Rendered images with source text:
.....

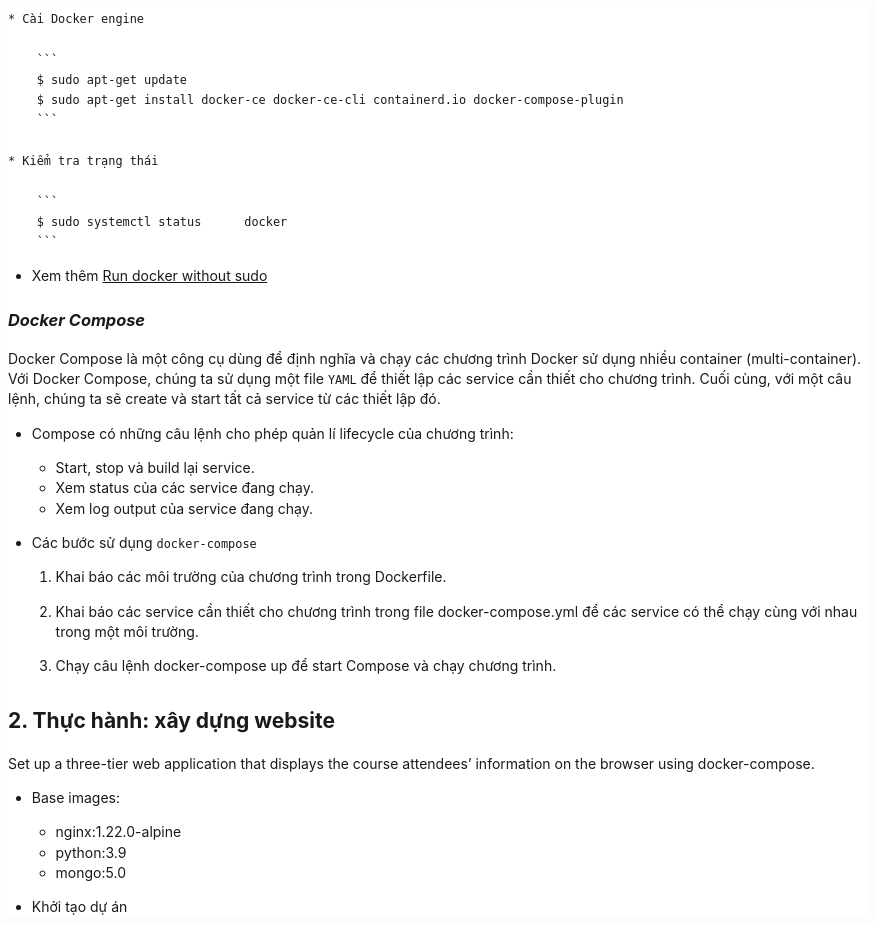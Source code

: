     * Cài Docker engine

        ```
        $ sudo apt-get update
        $ sudo apt-get install docker-ce docker-ce-cli containerd.io docker-compose-plugin
        ```

    * Kiểm tra trạng thái

        ```
        $ sudo systemctl status      docker
        ```

* Xem thêm [Run docker without sudo](https://docs.docker.com/engine/install/linux-postinstall/)

### *Docker Compose*

Docker Compose là một công cụ dùng để định nghĩa và chạy các chương trình Docker sử dụng nhiều container (multi-container). Với Docker Compose, chúng ta sử dụng một file `YAML` để thiết lập các service cần thiết cho chương trình. Cuối cùng, với một câu lệnh, chúng ta sẽ create và start tất cả service từ các thiết lập đó.

* Compose có những câu lệnh cho phép quản lí lifecycle của chương trình:

    * Start, stop và build lại service.
    * Xem status của các service đang chạy.
    * Xem log output của service đang chạy.

* Các bước sử dụng `docker-compose`

    1. Khai báo các môi trường của chương trình trong Dockerfile.

    2. Khai báo các service cần thiết cho chương trình trong file docker-compose.yml để các service có thể chạy cùng với nhau trong một môi trường.

    3. Chạy câu lệnh docker-compose up để start Compose và chạy chương trình.


## **2. Thực hành: xây dựng website**

Set up a three-tier web application that displays the course attendees’ information on the browser using docker-compose.

* Base images:
    * nginx:1.22.0-alpine
    * python:3.9
    * mongo:5.0

* Khởi tạo dự án
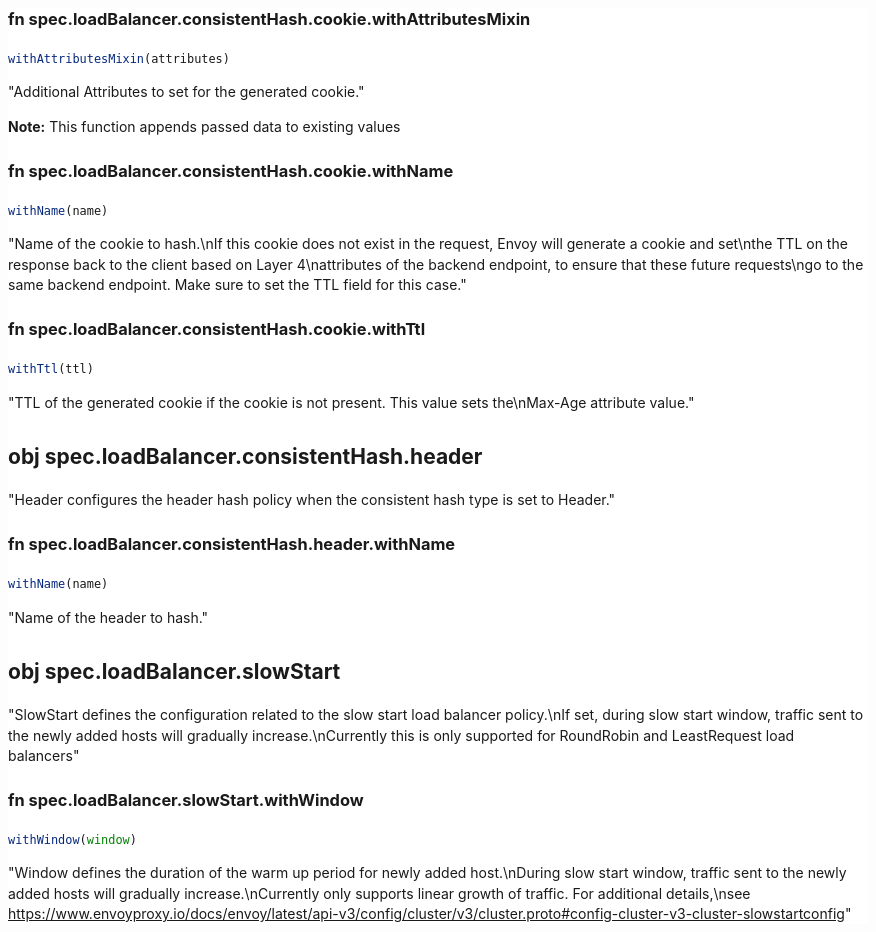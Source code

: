 ### fn spec.loadBalancer.consistentHash.cookie.withAttributesMixin

```ts
withAttributesMixin(attributes)
```

"Additional Attributes to set for the generated cookie."

**Note:** This function appends passed data to existing values

### fn spec.loadBalancer.consistentHash.cookie.withName

```ts
withName(name)
```

"Name of the cookie to hash.\nIf this cookie does not exist in the request, Envoy will generate a cookie and set\nthe TTL on the response back to the client based on Layer 4\nattributes of the backend endpoint, to ensure that these future requests\ngo to the same backend endpoint. Make sure to set the TTL field for this case."

### fn spec.loadBalancer.consistentHash.cookie.withTtl

```ts
withTtl(ttl)
```

"TTL of the generated cookie if the cookie is not present. This value sets the\nMax-Age attribute value."

## obj spec.loadBalancer.consistentHash.header

"Header configures the header hash policy when the consistent hash type is set to Header."

### fn spec.loadBalancer.consistentHash.header.withName

```ts
withName(name)
```

"Name of the header to hash."

## obj spec.loadBalancer.slowStart

"SlowStart defines the configuration related to the slow start load balancer policy.\nIf set, during slow start window, traffic sent to the newly added hosts will gradually increase.\nCurrently this is only supported for RoundRobin and LeastRequest load balancers"

### fn spec.loadBalancer.slowStart.withWindow

```ts
withWindow(window)
```

"Window defines the duration of the warm up period for newly added host.\nDuring slow start window, traffic sent to the newly added hosts will gradually increase.\nCurrently only supports linear growth of traffic. For additional details,\nsee https://www.envoyproxy.io/docs/envoy/latest/api-v3/config/cluster/v3/cluster.proto#config-cluster-v3-cluster-slowstartconfig"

.....

| INSTRUCTIONS FOR THE TASK |
From the first line of the entries above down to the line holding "Các bước sử", quote each line exactly and nothing else, skipping pictures.

| RESPONSE TO THIS TASK |
Source code

:     * Cài Docker engine

        ```
        $ sudo apt-get update
        $ sudo apt-get install docker-ce docker-ce-cli containerd.io docker-compose-plugin
        ```

    * Kiểm tra trạng thái

        ```
        $ sudo systemctl status      docker
        ```

* Xem thêm [Run docker without sudo](https://docs.docker.com/engine/install/linux-postinstall/)

### *Docker Compose*

Docker Compose là một công cụ dùng để định nghĩa và chạy các chương trình Docker sử dụng nhiều container (multi-container). Với Docker Compose, chúng ta sử dụng một file `YAML` để thiết lập các service cần thiết cho chương trình. Cuối cùng, với một câu lệnh, chúng ta sẽ create và start tất cả service từ các thiết lập đó.

* Compose có những câu lệnh cho phép quản lí lifecycle của chương trình:

    * Start, stop và build lại service.
    * Xem status của các service đang chạy.
    * Xem log output của service đang chạy.

* Các bước sử dụng `docker-compose`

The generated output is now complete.